- [INSTRUCTIONS FOR THE TASK]: Instruction for the data below: set down exactly the lines from the line with "along world z-axis" to the line with "#### Translation DoFs", inclusive, and no others.

- [Excerpts from a dataset]:
=== Section Start ===
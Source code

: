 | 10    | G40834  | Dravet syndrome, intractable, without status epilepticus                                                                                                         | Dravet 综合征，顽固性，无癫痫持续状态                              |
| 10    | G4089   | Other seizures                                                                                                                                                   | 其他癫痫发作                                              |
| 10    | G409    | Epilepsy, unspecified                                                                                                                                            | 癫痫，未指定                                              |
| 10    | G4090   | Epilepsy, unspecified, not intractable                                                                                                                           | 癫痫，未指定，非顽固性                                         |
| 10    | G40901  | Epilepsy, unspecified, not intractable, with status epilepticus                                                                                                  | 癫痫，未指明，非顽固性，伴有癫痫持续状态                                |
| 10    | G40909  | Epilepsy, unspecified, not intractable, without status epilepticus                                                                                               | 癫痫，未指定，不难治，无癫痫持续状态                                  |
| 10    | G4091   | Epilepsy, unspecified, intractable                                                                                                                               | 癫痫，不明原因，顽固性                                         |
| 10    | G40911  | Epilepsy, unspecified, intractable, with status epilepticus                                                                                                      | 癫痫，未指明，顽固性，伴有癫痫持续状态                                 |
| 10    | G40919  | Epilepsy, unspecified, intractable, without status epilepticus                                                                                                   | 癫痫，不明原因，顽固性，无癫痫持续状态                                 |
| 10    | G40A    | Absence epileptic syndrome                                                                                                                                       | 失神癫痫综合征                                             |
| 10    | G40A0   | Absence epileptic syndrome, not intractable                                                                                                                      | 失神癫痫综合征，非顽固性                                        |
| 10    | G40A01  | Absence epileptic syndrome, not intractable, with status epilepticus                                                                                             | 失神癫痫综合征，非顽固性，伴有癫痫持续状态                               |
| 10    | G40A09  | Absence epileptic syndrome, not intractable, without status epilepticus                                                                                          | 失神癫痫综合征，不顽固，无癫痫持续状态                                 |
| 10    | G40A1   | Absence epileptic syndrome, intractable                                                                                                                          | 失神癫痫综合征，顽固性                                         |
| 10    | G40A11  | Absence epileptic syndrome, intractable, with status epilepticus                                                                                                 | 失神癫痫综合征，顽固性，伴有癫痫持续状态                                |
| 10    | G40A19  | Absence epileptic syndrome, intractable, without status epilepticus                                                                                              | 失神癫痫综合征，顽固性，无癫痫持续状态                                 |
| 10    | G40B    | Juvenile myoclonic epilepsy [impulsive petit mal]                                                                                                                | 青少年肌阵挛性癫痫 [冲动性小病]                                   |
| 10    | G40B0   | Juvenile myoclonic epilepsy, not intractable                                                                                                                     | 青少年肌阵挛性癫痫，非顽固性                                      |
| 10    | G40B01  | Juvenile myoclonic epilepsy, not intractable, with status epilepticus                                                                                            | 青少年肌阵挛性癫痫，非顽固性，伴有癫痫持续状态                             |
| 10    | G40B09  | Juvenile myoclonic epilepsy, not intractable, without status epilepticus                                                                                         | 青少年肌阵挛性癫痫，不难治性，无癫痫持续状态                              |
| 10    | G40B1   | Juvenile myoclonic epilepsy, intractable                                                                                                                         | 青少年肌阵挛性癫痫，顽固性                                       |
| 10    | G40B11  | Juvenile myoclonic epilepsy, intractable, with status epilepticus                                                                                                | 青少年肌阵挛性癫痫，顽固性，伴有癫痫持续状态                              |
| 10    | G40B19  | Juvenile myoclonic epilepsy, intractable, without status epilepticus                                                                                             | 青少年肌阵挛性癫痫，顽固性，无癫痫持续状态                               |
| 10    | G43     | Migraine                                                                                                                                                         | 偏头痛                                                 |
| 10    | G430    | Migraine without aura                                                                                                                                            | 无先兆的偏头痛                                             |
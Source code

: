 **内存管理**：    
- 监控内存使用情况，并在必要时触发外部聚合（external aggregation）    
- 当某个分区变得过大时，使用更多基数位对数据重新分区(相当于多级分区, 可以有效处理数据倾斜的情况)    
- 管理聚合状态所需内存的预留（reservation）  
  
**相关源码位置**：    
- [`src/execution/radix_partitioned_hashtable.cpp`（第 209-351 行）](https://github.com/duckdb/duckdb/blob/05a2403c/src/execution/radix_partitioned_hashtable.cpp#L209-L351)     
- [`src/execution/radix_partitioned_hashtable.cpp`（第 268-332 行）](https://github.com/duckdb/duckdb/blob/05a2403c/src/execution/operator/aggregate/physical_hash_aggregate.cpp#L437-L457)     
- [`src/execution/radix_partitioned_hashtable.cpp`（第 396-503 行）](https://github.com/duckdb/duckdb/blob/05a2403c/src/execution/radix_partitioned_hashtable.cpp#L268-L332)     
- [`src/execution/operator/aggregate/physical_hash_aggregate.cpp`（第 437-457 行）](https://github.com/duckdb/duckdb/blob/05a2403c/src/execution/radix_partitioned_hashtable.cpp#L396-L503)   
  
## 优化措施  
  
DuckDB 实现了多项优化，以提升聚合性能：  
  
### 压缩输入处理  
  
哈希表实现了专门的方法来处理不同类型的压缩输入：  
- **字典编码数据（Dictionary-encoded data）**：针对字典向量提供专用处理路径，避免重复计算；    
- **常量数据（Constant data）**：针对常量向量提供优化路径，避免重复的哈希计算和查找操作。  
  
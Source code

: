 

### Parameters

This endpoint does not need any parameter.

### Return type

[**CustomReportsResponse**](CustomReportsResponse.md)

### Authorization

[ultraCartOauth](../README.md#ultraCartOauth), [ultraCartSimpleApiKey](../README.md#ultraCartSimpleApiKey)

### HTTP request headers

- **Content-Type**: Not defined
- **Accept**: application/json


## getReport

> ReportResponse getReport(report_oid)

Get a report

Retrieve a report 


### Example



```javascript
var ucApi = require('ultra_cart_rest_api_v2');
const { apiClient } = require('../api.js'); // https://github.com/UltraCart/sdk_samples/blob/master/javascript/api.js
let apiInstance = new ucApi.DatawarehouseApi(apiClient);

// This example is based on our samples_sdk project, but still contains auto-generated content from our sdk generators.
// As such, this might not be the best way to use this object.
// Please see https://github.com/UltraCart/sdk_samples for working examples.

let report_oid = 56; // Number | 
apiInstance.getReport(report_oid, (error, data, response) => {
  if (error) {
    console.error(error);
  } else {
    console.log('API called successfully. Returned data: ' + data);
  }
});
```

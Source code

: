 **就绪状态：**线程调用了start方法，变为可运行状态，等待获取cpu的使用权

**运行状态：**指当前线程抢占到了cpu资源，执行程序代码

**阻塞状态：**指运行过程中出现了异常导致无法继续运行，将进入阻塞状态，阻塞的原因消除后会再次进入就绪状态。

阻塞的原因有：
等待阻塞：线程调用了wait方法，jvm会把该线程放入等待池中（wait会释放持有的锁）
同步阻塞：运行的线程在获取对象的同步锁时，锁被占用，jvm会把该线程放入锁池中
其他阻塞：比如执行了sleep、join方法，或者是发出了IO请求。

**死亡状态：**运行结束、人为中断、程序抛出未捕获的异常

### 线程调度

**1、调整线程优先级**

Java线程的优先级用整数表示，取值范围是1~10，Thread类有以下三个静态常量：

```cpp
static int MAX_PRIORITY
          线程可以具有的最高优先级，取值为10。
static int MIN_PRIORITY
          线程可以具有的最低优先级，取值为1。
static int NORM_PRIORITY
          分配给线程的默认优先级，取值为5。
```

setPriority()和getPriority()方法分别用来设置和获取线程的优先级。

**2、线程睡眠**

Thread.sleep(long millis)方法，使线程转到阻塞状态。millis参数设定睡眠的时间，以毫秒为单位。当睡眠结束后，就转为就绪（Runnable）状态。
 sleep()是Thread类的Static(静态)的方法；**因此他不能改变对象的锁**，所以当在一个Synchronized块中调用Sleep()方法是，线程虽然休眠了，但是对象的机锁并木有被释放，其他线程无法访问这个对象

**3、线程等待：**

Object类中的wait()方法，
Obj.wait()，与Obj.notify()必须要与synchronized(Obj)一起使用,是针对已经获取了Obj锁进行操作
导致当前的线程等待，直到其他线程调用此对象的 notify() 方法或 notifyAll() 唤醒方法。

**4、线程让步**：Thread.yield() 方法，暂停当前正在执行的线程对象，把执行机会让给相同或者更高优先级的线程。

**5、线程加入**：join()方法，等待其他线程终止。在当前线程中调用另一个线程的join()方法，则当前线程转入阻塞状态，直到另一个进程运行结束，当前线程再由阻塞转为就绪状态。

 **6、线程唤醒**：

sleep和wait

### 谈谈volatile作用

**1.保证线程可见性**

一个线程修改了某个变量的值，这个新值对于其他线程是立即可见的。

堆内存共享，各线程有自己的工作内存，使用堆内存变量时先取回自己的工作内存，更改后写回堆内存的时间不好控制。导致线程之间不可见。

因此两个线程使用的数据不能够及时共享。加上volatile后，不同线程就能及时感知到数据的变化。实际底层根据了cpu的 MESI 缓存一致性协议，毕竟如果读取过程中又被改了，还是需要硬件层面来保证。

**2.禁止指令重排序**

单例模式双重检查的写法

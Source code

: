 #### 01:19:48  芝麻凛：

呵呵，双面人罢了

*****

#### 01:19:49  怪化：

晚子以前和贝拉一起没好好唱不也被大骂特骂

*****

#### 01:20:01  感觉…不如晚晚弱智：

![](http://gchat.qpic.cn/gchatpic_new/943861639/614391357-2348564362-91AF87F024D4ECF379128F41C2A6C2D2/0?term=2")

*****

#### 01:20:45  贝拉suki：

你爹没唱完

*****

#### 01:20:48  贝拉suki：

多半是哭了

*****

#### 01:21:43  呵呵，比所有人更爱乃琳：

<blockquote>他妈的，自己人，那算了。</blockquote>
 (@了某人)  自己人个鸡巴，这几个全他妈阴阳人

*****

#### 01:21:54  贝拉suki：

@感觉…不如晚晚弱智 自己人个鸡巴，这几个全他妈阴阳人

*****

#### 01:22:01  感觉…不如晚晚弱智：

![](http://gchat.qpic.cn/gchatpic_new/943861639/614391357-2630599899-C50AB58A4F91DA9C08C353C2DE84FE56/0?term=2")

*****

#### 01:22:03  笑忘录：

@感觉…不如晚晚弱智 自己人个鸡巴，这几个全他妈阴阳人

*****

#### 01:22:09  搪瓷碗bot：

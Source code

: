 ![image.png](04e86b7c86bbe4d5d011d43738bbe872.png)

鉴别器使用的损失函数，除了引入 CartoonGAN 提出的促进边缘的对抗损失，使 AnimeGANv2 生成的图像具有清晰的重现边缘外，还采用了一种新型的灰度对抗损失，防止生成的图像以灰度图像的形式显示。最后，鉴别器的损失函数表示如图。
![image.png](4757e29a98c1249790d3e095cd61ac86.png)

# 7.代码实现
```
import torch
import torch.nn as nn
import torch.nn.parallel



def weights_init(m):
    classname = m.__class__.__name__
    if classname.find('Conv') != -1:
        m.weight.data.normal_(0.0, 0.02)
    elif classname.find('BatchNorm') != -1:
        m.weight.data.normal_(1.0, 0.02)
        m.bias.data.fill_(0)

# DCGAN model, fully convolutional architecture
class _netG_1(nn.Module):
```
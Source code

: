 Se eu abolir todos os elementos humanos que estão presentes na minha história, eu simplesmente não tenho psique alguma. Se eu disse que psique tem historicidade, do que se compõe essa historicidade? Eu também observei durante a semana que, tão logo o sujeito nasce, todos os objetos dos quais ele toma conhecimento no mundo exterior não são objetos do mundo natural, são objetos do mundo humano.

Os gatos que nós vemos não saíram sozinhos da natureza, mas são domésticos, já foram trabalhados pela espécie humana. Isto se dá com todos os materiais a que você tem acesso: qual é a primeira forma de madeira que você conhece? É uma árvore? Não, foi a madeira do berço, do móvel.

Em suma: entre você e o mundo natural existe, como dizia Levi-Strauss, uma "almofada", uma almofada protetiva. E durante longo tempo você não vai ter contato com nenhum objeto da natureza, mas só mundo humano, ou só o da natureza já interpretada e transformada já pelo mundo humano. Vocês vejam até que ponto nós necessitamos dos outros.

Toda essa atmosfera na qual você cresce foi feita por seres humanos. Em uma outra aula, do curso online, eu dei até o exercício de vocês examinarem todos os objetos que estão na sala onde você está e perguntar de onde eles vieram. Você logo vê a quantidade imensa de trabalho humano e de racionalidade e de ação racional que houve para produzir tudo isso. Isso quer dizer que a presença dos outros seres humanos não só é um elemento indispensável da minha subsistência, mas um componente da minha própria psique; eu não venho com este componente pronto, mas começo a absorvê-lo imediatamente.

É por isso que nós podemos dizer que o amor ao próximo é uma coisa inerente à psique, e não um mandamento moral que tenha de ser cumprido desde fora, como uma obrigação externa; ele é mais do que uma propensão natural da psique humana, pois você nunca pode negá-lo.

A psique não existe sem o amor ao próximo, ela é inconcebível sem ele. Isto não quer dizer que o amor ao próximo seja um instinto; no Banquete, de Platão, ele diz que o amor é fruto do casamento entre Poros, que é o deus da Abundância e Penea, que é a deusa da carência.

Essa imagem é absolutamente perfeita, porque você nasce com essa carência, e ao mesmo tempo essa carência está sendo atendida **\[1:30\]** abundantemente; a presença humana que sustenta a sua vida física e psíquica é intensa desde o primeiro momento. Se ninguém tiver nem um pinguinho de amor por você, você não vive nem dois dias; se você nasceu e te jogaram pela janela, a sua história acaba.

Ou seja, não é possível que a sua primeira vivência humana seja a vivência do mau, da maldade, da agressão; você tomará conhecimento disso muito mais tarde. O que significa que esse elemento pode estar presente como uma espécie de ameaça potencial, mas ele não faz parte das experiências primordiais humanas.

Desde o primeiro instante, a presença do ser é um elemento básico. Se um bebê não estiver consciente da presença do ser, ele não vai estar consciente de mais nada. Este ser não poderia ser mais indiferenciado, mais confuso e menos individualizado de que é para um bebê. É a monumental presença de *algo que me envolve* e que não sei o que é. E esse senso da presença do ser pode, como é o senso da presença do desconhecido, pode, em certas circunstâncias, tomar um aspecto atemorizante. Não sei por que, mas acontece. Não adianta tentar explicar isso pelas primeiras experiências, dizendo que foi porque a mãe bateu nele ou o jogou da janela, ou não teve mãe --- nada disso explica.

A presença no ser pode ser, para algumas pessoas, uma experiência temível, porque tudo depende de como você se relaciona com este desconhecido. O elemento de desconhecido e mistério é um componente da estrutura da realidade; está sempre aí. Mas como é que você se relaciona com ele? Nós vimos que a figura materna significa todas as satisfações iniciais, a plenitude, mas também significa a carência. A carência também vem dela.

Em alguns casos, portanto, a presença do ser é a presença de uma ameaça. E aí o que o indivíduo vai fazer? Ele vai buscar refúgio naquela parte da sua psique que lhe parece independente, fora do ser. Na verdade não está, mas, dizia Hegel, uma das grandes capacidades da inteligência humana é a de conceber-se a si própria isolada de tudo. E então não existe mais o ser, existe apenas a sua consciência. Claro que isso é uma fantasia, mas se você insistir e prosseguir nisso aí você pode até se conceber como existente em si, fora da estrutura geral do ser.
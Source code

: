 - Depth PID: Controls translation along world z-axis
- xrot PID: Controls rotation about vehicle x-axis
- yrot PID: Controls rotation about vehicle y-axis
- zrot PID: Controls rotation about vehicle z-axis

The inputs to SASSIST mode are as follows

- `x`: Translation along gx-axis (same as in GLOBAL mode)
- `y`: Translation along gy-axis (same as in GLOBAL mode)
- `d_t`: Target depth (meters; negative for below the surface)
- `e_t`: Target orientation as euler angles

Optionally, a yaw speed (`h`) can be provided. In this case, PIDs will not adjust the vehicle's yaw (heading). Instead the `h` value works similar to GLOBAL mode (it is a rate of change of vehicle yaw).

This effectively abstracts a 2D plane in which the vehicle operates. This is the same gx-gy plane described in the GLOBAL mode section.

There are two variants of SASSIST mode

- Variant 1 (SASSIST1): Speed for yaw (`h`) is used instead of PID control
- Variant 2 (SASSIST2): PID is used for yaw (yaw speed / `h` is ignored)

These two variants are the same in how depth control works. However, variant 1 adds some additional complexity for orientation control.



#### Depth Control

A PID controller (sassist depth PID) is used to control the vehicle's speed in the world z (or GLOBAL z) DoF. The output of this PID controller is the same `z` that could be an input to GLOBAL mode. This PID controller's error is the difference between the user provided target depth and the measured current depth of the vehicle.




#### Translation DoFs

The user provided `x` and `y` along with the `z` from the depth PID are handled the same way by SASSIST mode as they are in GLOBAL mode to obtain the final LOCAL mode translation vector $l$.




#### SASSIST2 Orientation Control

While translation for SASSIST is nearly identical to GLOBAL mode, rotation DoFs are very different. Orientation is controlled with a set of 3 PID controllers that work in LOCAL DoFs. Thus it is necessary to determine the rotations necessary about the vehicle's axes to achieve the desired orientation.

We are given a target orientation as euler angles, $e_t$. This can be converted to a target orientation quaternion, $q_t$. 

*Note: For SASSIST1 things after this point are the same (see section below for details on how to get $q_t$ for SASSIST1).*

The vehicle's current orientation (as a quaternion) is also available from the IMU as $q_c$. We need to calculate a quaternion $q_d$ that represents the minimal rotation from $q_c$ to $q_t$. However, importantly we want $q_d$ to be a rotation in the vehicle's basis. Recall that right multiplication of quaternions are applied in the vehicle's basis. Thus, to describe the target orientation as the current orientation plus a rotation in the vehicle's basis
=== Section End ===
- [RESPONSE]:
: - Depth PID: Controls translation along world z-axis
- xrot PID: Controls rotation about vehicle x-axis
- yrot PID: Controls rotation about vehicle y-axis
- zrot PID: Controls rotation about vehicle z-axis

The inputs to SASSIST mode are as follows

- `x`: Translation along gx-axis (same as in GLOBAL mode)
- `y`: Translation along gy-axis (same as in GLOBAL mode)
- `d_t`: Target depth (meters; negative for below the surface)
- `e_t`: Target orientation as euler angles

Optionally, a yaw speed (`h`) can be provided. In this case, PIDs will not adjust the vehicle's yaw (heading). Instead the `h` value works similar to GLOBAL mode (it is a rate of change of vehicle yaw).

This effectively abstracts a 2D plane in which the vehicle operates. This is the same gx-gy plane described in the GLOBAL mode section.

There are two variants of SASSIST mode

- Variant 1 (SASSIST1): Speed for yaw (`h`) is used instead of PID control
- Variant 2 (SASSIST2): PID is used for yaw (yaw speed / `h` is ignored)

These two variants are the same in how depth control works. However, variant 1 adds some additional complexity for orientation control.



#### Depth Control

A PID controller (sassist depth PID) is used to control the vehicle's speed in the world z (or GLOBAL z) DoF. The output of this PID controller is the same `z` that could be an input to GLOBAL mode. This PID controller's error is the difference between the user provided target depth and the measured current depth of the vehicle.




#### Translation DoFs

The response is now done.